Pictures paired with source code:
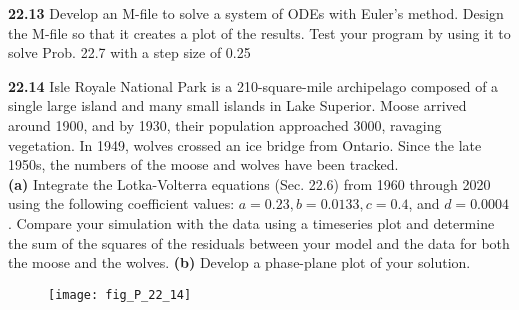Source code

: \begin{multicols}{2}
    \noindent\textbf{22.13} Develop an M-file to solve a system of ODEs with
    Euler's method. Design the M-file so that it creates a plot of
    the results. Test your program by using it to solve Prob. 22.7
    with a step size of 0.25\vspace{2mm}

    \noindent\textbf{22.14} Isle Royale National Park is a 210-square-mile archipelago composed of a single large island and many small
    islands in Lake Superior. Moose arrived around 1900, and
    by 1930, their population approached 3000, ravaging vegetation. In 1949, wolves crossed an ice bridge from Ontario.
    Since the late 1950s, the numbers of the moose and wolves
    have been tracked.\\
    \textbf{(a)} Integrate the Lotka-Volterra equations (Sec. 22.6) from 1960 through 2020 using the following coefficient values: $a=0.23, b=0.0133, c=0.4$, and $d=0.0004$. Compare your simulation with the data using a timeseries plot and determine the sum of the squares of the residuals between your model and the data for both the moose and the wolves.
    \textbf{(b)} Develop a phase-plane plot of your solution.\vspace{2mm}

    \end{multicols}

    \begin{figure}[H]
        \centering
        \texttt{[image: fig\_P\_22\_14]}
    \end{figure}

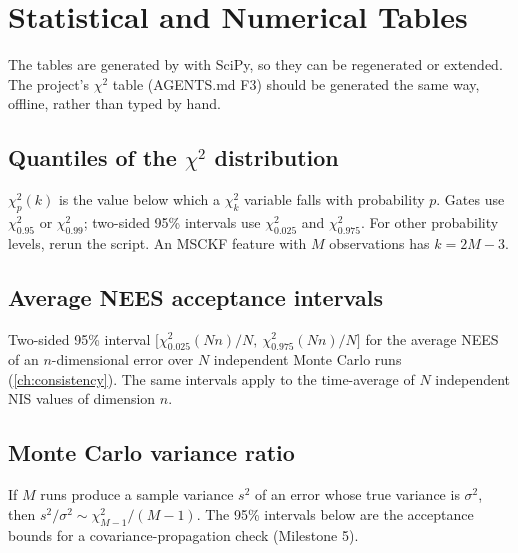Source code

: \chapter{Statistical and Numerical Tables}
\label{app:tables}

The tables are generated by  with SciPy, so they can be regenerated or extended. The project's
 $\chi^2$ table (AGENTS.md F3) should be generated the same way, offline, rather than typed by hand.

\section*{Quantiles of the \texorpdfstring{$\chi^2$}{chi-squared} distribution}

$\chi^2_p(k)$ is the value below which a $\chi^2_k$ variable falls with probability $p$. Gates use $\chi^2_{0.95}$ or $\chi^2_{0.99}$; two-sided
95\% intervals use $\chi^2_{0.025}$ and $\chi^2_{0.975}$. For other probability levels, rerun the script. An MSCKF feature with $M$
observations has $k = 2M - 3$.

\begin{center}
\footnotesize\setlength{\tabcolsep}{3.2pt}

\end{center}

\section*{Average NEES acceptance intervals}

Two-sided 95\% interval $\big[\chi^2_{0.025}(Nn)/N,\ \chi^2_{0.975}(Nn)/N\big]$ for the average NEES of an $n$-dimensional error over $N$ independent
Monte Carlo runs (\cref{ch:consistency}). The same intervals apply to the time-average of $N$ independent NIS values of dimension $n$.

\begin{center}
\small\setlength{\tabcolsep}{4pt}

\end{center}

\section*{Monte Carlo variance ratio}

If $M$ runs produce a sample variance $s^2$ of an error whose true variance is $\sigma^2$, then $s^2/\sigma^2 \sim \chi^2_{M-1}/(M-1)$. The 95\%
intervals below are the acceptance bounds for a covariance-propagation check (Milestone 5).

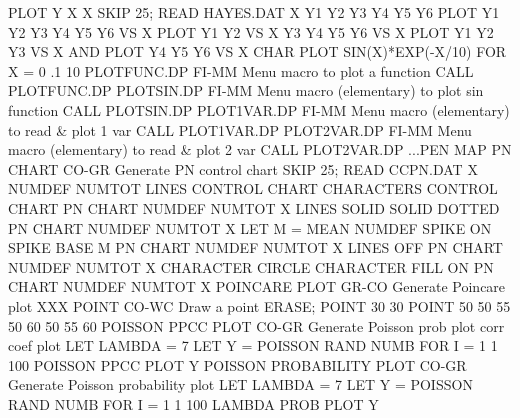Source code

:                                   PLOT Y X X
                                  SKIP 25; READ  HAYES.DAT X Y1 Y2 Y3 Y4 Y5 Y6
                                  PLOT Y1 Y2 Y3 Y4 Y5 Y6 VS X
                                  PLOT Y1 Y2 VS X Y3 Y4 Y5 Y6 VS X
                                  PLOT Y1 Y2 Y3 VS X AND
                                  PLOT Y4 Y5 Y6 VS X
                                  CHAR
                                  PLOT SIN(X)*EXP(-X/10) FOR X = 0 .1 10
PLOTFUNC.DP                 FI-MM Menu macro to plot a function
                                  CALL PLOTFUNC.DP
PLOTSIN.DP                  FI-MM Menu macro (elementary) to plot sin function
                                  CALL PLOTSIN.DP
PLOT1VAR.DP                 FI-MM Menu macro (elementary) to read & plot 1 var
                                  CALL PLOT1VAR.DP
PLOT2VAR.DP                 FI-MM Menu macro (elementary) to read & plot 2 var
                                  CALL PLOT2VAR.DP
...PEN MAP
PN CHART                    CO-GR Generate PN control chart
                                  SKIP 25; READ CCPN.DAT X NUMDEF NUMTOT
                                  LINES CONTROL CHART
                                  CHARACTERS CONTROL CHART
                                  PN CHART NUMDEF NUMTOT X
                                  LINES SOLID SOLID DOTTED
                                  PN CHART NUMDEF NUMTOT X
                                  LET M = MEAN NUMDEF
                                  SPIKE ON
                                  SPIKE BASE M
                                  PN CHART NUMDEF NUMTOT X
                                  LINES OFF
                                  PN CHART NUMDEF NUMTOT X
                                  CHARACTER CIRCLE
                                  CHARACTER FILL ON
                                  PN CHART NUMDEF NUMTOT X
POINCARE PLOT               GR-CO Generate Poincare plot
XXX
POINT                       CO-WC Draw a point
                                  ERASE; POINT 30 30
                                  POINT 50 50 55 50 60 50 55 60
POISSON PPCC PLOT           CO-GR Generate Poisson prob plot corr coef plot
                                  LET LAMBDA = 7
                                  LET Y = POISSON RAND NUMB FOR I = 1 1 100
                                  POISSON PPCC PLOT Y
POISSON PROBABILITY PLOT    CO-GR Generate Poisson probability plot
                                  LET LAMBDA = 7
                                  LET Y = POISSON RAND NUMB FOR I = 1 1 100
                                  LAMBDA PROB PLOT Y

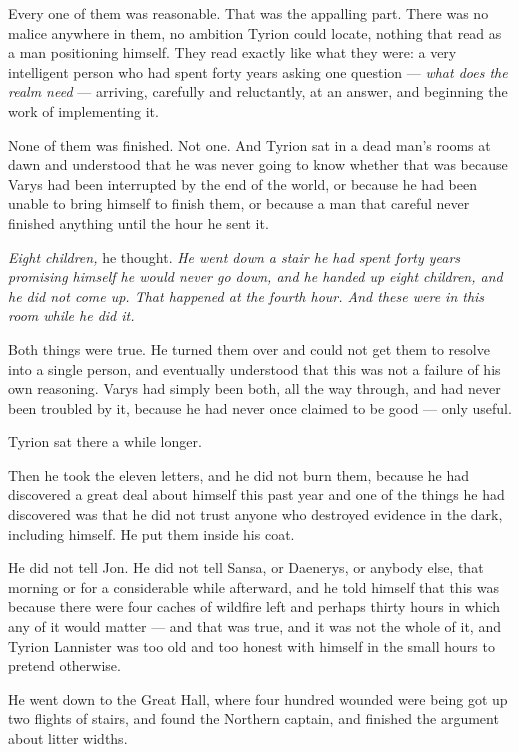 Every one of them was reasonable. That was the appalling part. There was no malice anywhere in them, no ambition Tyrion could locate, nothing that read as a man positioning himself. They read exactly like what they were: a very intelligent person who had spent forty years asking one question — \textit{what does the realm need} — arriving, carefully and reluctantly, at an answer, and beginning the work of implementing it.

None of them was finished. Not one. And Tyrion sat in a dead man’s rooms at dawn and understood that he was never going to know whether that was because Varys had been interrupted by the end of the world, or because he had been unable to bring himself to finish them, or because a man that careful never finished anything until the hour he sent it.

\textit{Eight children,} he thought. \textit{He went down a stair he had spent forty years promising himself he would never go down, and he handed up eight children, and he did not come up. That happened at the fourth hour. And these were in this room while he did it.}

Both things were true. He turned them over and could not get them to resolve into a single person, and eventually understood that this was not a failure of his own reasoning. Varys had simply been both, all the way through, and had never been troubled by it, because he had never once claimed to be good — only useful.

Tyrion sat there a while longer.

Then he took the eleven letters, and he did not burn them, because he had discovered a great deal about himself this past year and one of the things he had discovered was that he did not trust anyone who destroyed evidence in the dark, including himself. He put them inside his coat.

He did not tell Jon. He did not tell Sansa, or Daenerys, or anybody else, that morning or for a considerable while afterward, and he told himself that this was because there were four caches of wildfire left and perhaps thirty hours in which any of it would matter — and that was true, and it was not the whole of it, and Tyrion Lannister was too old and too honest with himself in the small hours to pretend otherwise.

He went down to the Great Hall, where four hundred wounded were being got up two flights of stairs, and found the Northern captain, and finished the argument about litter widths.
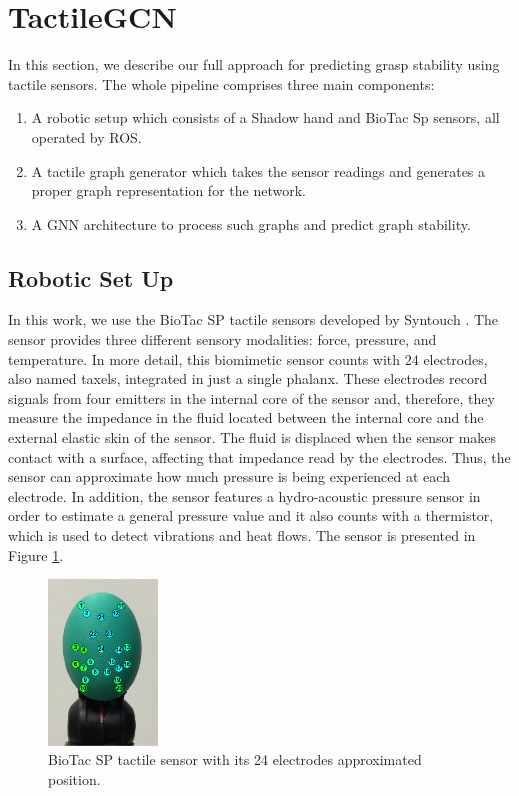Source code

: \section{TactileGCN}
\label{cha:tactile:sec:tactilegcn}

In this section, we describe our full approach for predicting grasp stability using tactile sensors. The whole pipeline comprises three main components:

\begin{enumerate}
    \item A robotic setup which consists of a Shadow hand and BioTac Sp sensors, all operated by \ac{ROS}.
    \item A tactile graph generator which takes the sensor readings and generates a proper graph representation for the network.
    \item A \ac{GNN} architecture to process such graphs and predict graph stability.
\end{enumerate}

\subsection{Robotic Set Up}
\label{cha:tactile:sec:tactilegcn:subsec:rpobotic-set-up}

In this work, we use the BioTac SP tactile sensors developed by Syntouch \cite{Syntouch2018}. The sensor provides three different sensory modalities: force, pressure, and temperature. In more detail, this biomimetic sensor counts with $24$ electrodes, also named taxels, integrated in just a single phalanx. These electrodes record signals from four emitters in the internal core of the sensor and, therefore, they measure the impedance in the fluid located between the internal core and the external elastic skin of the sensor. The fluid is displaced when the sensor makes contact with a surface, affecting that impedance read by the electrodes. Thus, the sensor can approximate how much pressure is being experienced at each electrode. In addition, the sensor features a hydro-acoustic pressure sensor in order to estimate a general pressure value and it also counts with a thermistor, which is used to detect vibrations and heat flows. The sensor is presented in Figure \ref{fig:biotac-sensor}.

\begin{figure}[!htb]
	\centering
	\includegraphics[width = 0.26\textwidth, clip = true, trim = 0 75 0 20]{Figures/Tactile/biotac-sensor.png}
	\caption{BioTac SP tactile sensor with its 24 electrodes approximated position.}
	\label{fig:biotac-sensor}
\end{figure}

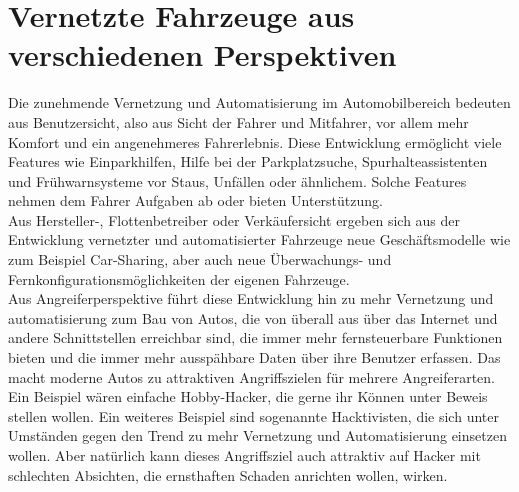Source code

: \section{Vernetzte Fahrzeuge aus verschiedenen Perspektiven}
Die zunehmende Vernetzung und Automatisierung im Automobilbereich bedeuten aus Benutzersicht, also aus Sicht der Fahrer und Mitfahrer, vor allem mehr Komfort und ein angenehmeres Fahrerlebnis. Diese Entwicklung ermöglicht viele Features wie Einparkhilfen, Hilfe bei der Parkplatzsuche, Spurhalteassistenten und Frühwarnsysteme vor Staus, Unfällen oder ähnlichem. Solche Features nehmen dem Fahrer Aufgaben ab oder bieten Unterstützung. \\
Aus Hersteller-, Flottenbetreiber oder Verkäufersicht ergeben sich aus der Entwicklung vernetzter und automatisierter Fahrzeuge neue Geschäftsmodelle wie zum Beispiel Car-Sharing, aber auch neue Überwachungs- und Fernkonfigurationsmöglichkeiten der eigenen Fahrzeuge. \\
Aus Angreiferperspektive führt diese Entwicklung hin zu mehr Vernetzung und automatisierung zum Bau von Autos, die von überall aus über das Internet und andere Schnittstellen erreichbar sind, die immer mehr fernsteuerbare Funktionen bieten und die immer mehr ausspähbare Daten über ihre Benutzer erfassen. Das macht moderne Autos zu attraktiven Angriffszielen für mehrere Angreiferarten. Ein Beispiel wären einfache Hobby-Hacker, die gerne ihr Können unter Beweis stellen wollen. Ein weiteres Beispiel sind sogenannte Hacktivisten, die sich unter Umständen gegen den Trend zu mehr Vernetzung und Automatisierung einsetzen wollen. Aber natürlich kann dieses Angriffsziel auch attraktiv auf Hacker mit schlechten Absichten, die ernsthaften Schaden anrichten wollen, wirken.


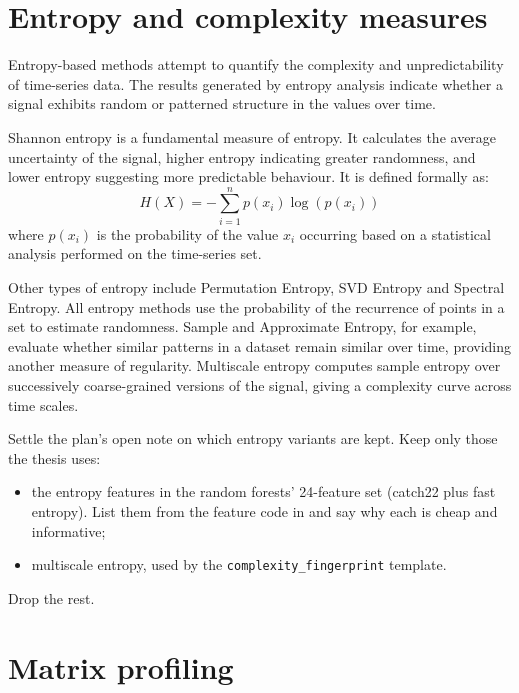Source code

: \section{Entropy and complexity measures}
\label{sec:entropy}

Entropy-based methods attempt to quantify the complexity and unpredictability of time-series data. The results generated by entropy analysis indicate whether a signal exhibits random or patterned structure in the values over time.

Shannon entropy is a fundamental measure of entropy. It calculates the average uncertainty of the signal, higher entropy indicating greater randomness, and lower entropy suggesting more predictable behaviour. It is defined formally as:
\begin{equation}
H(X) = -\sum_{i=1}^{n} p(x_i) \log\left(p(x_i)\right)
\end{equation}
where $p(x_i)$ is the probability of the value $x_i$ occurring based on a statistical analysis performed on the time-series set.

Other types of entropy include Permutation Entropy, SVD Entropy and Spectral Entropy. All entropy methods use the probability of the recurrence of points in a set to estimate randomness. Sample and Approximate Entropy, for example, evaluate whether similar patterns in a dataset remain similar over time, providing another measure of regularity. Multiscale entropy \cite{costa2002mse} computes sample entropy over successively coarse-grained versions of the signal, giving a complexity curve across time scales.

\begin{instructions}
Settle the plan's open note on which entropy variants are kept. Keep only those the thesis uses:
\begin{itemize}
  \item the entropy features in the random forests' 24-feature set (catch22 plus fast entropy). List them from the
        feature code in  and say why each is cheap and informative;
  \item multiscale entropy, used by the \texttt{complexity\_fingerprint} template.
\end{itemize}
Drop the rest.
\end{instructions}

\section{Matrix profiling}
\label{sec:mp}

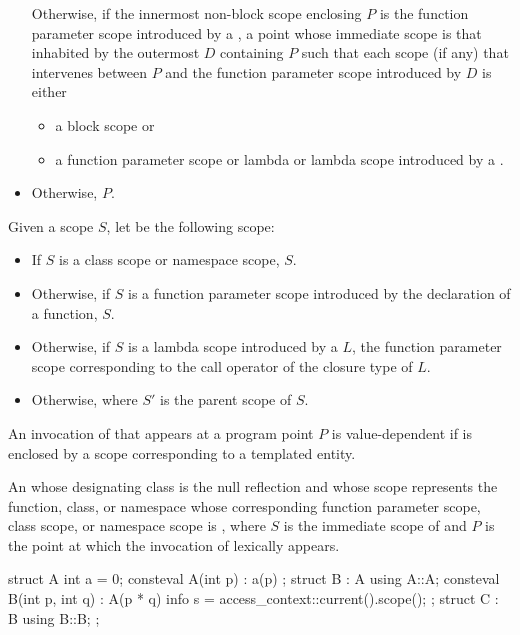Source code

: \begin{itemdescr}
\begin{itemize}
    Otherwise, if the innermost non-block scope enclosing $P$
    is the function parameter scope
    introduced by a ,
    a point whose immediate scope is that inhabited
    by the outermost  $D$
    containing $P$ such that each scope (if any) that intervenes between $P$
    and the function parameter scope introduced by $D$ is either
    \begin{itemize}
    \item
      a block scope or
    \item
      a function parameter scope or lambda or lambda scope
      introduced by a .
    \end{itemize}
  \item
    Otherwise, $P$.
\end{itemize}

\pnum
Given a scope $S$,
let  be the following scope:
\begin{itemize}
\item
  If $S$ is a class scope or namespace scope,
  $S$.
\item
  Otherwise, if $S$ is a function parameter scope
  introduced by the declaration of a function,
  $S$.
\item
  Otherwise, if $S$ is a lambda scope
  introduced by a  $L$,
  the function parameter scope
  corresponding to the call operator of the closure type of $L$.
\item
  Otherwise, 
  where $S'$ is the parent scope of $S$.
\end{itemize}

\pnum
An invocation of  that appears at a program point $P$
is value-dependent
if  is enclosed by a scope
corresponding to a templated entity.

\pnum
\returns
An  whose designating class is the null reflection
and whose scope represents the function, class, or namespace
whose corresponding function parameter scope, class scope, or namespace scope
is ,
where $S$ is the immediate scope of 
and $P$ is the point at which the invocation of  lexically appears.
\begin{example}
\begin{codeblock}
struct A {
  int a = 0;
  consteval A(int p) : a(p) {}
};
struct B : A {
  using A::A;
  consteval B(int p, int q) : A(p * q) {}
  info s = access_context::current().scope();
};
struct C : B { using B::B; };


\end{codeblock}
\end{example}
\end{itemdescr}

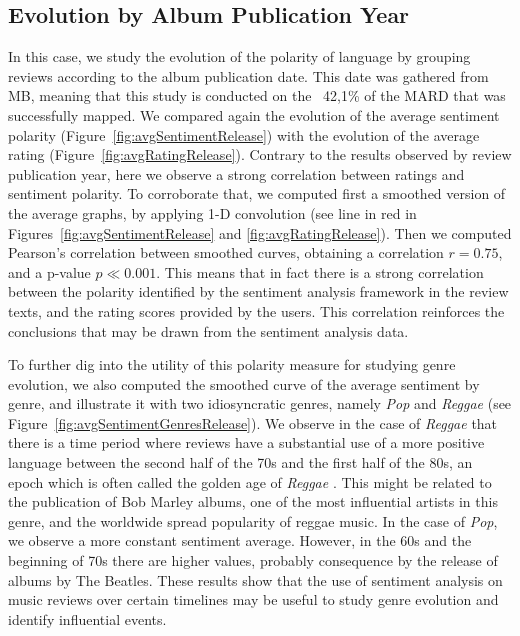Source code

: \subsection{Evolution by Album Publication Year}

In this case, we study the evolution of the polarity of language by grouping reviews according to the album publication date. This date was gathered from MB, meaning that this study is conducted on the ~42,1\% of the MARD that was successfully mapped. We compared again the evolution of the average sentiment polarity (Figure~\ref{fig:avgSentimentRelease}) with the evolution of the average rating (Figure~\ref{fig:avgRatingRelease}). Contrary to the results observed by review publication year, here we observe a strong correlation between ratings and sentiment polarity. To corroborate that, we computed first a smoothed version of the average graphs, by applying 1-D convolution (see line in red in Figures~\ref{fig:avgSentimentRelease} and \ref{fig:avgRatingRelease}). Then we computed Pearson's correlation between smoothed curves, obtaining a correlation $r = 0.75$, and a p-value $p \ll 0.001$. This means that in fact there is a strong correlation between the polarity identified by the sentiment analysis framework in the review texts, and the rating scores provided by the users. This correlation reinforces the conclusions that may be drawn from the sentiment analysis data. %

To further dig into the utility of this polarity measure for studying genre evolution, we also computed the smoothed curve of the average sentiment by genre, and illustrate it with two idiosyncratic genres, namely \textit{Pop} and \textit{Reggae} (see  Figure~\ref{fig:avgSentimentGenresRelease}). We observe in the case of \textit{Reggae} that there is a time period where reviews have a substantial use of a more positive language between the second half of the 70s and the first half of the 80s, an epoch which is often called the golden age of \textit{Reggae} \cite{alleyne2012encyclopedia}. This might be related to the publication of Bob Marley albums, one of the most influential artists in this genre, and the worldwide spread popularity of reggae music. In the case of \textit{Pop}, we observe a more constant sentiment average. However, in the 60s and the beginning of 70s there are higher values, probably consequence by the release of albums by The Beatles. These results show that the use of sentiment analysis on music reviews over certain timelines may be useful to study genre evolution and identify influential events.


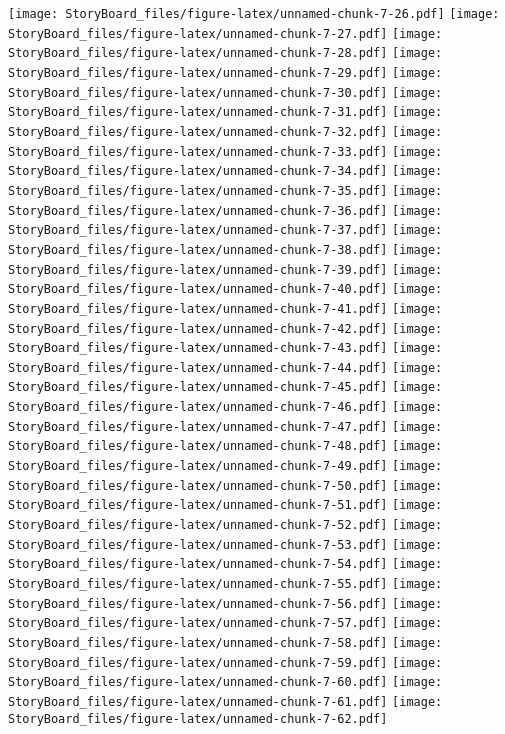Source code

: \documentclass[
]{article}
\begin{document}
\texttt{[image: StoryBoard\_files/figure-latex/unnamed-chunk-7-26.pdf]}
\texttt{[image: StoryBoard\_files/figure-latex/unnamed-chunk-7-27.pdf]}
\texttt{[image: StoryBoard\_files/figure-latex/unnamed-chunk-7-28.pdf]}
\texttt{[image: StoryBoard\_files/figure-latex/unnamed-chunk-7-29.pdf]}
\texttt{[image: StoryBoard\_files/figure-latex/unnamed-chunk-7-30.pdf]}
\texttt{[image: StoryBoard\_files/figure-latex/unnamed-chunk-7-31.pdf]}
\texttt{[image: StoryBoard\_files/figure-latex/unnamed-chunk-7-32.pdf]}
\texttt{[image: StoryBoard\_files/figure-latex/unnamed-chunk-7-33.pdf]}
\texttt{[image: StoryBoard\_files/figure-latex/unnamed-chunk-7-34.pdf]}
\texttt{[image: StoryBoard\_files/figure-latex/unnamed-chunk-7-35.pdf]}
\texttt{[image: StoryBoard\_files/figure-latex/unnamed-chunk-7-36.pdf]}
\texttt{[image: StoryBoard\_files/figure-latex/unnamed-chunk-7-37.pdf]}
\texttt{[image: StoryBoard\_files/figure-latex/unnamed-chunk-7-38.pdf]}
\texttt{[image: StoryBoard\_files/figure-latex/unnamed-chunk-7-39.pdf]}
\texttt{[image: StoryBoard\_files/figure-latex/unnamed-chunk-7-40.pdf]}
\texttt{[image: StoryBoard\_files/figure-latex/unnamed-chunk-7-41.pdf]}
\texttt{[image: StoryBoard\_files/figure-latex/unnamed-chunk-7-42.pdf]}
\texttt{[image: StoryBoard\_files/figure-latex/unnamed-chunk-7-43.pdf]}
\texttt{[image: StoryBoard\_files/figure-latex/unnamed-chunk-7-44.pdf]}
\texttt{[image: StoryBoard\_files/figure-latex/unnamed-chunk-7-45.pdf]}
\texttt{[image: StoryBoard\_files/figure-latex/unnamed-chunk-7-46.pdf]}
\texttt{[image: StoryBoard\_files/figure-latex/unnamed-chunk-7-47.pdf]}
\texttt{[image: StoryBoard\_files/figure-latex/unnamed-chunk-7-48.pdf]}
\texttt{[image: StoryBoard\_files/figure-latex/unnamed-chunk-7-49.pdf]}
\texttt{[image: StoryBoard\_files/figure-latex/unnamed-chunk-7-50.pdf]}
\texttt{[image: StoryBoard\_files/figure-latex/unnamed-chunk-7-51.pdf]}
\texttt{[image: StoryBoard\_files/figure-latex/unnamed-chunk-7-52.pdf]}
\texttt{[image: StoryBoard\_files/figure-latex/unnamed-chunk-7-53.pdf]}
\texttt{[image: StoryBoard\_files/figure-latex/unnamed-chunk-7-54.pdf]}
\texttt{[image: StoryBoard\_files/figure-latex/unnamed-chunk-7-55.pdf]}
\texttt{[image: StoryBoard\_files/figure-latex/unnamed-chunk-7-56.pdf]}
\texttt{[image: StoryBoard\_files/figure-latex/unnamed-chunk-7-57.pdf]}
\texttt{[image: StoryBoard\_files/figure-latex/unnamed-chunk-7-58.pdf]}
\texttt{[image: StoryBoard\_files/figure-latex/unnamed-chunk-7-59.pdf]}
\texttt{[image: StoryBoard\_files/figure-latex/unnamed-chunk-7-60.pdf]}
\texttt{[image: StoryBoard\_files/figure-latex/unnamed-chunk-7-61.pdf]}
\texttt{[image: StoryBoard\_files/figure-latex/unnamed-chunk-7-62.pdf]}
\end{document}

▶ YOUR ASSIGNMENT:
In the records above, how many lines hold "PPCC"? Only the number is wanted.

▶ RESPONSE TO THE EXERCISE:
2